(Beginning of Data)

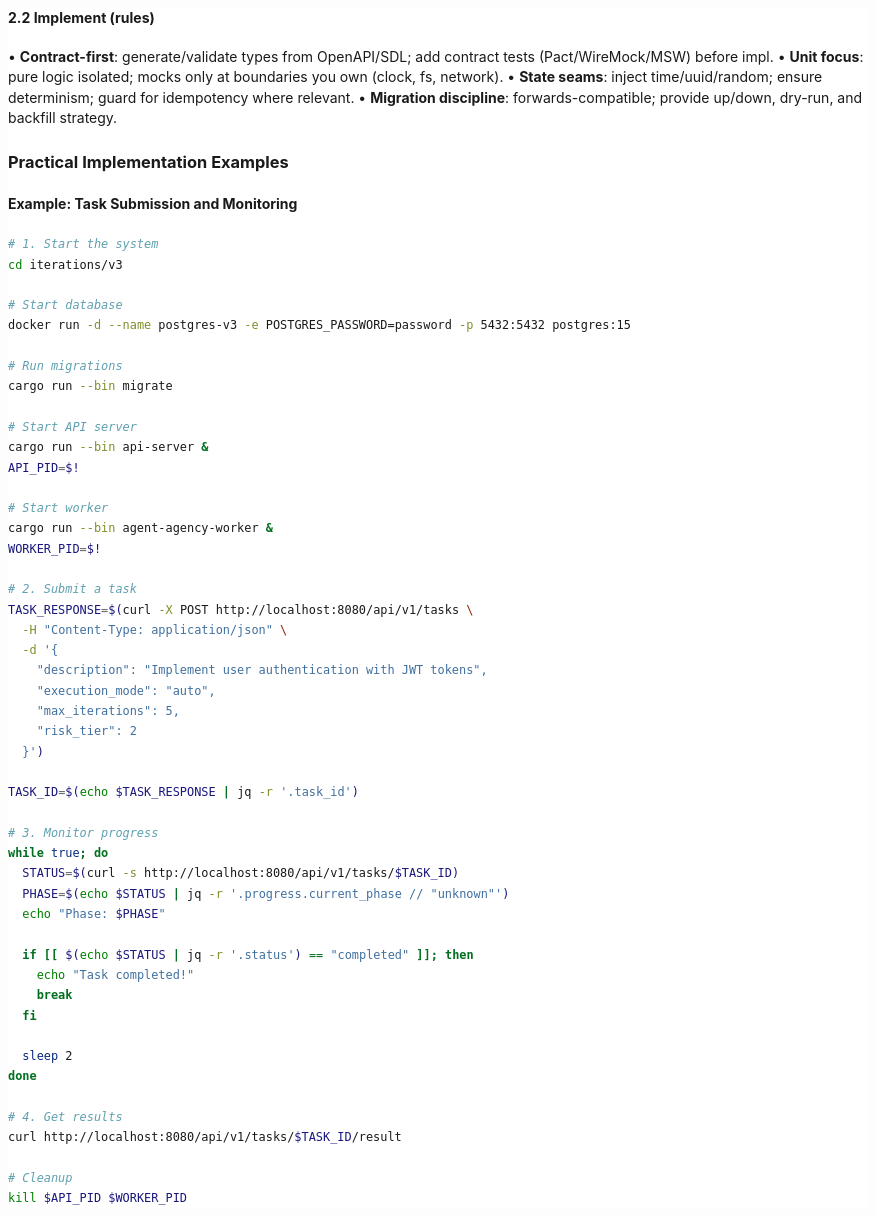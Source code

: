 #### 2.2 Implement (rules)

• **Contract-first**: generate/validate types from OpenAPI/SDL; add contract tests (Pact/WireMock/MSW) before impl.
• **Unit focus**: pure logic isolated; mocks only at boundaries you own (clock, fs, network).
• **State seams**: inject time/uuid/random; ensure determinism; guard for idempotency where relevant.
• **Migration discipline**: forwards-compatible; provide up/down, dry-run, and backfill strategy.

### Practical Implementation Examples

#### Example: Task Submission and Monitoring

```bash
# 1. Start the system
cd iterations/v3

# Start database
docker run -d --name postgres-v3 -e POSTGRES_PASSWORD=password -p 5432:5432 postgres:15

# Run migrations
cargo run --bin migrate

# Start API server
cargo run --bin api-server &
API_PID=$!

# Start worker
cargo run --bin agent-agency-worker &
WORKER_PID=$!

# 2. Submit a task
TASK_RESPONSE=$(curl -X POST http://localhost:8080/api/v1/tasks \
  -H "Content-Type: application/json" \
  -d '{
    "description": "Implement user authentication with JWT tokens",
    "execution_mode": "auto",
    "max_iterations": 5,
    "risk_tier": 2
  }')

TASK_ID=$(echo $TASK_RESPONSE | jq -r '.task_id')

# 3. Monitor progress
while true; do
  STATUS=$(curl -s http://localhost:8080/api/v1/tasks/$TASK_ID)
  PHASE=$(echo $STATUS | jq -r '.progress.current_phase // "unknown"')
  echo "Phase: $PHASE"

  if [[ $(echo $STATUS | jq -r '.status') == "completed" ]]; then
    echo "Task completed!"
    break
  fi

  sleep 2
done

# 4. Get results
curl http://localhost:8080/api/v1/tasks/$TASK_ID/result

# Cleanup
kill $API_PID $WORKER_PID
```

(End of Data)
(Beginning of Data)

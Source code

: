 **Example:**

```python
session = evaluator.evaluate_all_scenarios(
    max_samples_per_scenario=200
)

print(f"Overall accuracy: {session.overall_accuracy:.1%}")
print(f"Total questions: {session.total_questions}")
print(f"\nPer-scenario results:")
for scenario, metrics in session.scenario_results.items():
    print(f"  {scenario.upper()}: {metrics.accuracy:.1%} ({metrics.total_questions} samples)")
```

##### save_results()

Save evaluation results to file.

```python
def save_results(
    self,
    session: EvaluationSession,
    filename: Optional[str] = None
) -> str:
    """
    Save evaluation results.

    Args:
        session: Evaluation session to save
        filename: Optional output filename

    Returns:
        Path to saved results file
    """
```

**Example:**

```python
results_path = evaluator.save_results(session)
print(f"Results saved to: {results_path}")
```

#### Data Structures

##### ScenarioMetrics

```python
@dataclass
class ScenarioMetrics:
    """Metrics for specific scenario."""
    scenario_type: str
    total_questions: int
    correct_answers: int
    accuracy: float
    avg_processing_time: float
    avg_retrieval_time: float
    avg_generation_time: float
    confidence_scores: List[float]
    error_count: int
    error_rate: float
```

(End of Data)

- _Problem details_: The lines to return are those with the string "ScenarioMetrics" in them; copy each from the entries above.

- _Reply_:
##### ScenarioMetrics
class ScenarioMetrics:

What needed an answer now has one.